Get the code and resources for this activity by clicking below. It will allow you to download the files from a Google Drive folder. Unzip the folder and save it in a sensible location.

Step 1: Warm-up - Working with files

Open file_ops.py and look through it. Once you have looked it over, run it by typing python file_ops.py in the terminal. Complete the following tasks and read the code and comments as you go.

  1. file cursor: Fix the code so the file will be read again, print backwards, and then print each of the first 10 words on a line.

  2. read-only files: Keep the code from giving an error by commenting out the line that doesn't work.

  3. write-only files: Keep the code from giving an error by commenting out the 2 lines that don't work.
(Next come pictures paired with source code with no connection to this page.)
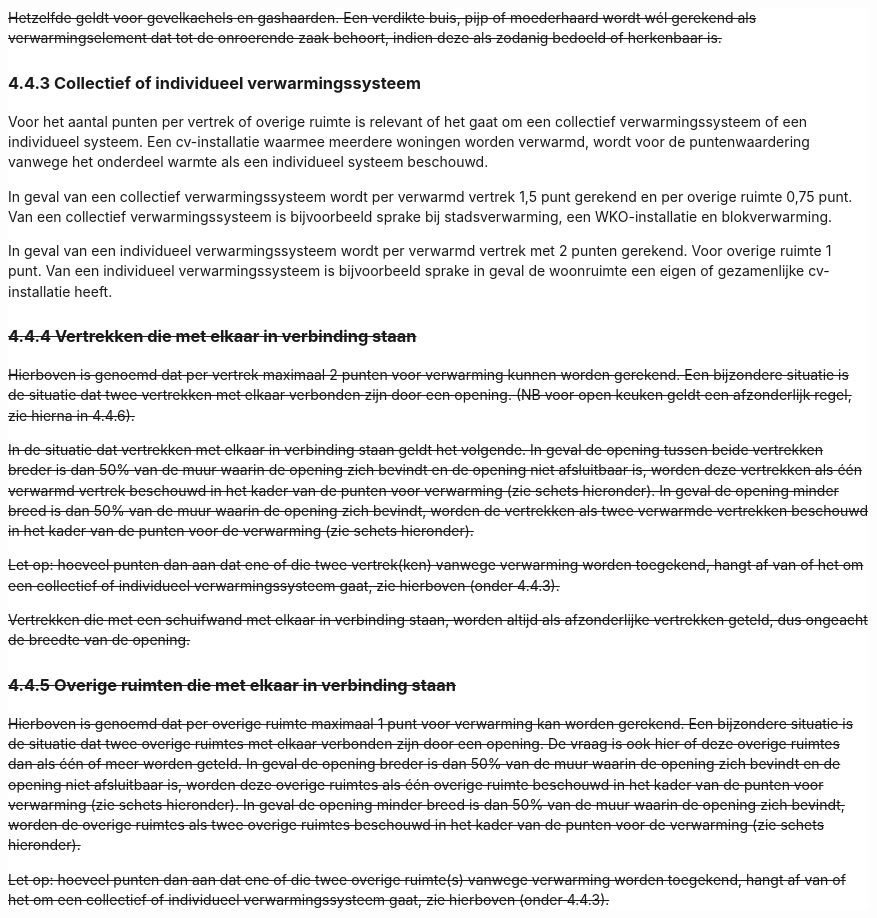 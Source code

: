 ~~Hetzelfde geldt voor gevelkachels en gashaarden. Een verdikte buis, pijp of moederhaard wordt wél gerekend als verwarmingselement dat tot de onroerende zaak behoort, indien deze als zodanig bedoeld of herkenbaar is.~~

### 4.4.3 Collectief of individueel verwarmingssysteem

Voor het aantal punten per vertrek of overige ruimte is relevant of het gaat om een collectief verwarmingssysteem of een individueel systeem. Een cv-installatie waarmee meerdere woningen worden verwarmd, wordt voor de puntenwaardering vanwege het onderdeel warmte als een individueel systeem beschouwd.

In geval van een collectief verwarmingssysteem wordt per verwarmd vertrek 1,5 punt gerekend en per overige ruimte 0,75 punt. Van een collectief verwarmingssysteem is bijvoorbeeld sprake bij stadsverwarming, een WKO-installatie en blokverwarming.

In geval van een individueel verwarmingssysteem wordt per verwarmd vertrek met 2 punten gerekend. Voor overige ruimte 1 punt. Van een individueel verwarmingssysteem is bijvoorbeeld sprake in geval de woonruimte een eigen of gezamenlijke cv-installatie heeft.

### ~~4.4.4 Vertrekken die met elkaar in verbinding staan~~

~~Hierboven is genoemd dat per vertrek maximaal 2 punten voor verwarming kunnen worden gerekend. Een bijzondere situatie is de situatie dat twee vertrekken met elkaar verbonden zijn door een opening. (NB voor open keuken geldt een afzonderlijk regel, zie hierna in 4.4.6).~~

~~In de situatie dat vertrekken met elkaar in verbinding staan geldt het volgende. In geval de opening tussen beide vertrekken breder is dan 50% van de muur waarin de opening zich bevindt en de opening niet afsluitbaar is, worden deze vertrekken als één verwarmd vertrek beschouwd in het kader van de punten voor verwarming (zie schets hieronder). In geval de opening minder breed is dan 50% van de muur waarin de opening zich bevindt, worden de vertrekken als twee verwarmde vertrekken beschouwd in het kader van de punten voor de verwarming (zie schets hieronder).~~

~~Let op: hoeveel punten dan aan dat ene of die twee vertrek(ken) vanwege verwarming worden toegekend, hangt af van of het om een collectief of individueel verwarmingssysteem gaat, zie hierboven (onder 4.4.3).~~

~~Vertrekken die met een schuifwand met elkaar in verbinding staan, worden altijd als afzonderlijke vertrekken geteld, dus ongeacht de breedte van de opening.~~

### ~~4.4.5 Overige ruimten die met elkaar in verbinding staan~~

~~Hierboven is genoemd dat per overige ruimte maximaal 1 punt voor verwarming kan worden gerekend. Een bijzondere situatie is de situatie dat twee overige ruimtes met elkaar verbonden zijn door een opening. De vraag is ook hier of deze overige ruimtes dan als één of meer worden geteld. In geval de opening breder is dan 50% van de muur waarin de opening zich bevindt en de opening niet afsluitbaar is, worden deze overige ruimtes als één overige ruimte beschouwd in het kader van de punten voor verwarming (zie schets hieronder). In geval de opening minder breed is dan 50% van de muur waarin de opening zich bevindt, worden de overige ruimtes als twee overige ruimtes beschouwd in het kader van de punten voor de verwarming (zie schets hieronder).~~

~~Let op: hoeveel punten dan aan dat ene of die twee overige ruimte(s) vanwege verwarming worden toegekend, hangt af van of het om een collectief of individueel verwarmingssysteem gaat, zie hierboven (onder 4.4.3).~~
  4. overwriting: once w_file is closed, open it to view its contents, then watch what happens when you reopen it with w+ mode.

  5. appending: once rw_file is closed, view its contents, then watch what happens when you reopen and edit it with a+ mode.

Here is an official tutorial going over file operations.

Step 2: Warm-up - Dictionaries

Open dictionary.py and read through it. Run it by typing python dictionary.py in the terminal. Make sure you understand what's going on. Here is an official tutorial on dictionaries, with further reference here.

Step 3: Activity - Text generation

Open the file generate_text_simple.py. Read the header comment for the function get_words(), then fill in the lines necessary to make the function work. To find lines that need completing, look for # TODO: (try using Ctrl+F or your find tool.) To test your code, type python generate_text_simple.py in the terminal. If your function is working, it should display "Text loaded, 202 words" depending on your source text.

Once that's working, read the header comment for the function create_lookup(), then fill in the lines necessary to make the function work. You can test your code by running it as before. If the function is working, each unique word should print with a list of the words that follow it.

Some functions which may be useful to understand are choice() from the random module and list.append()str.join(), and dict.get(), which are built-in.

Finally, read the header comment for the gen_text() function and fill in the lines necessary to make it work. Make sure to read the comments for each line. If you get this function working, the program should generate random text when run.

Step 4: Going further

There is another file, generate_text.py, which has a different implementation of text generation. It uses prefixes of a certain length to choose the next possible words, and if there are no options for a prefix of a certain length, it shortens the prefix.

generate_text.py uses a lot of the same code as generate_text_simple.py, so see if you can get it working. Can you find other ways to improve the text generation? What if it keeps shrinking the prefix until there is more than 1 word choice, so you get repeated phrases less?

Step 5: Make it your own

Find some text online (or multiple sources!), copy it into a text file in the same folder as the text generator, and generate your own nonsense. Print it out (optionally with your name and what text you used) and add it the random poetry board.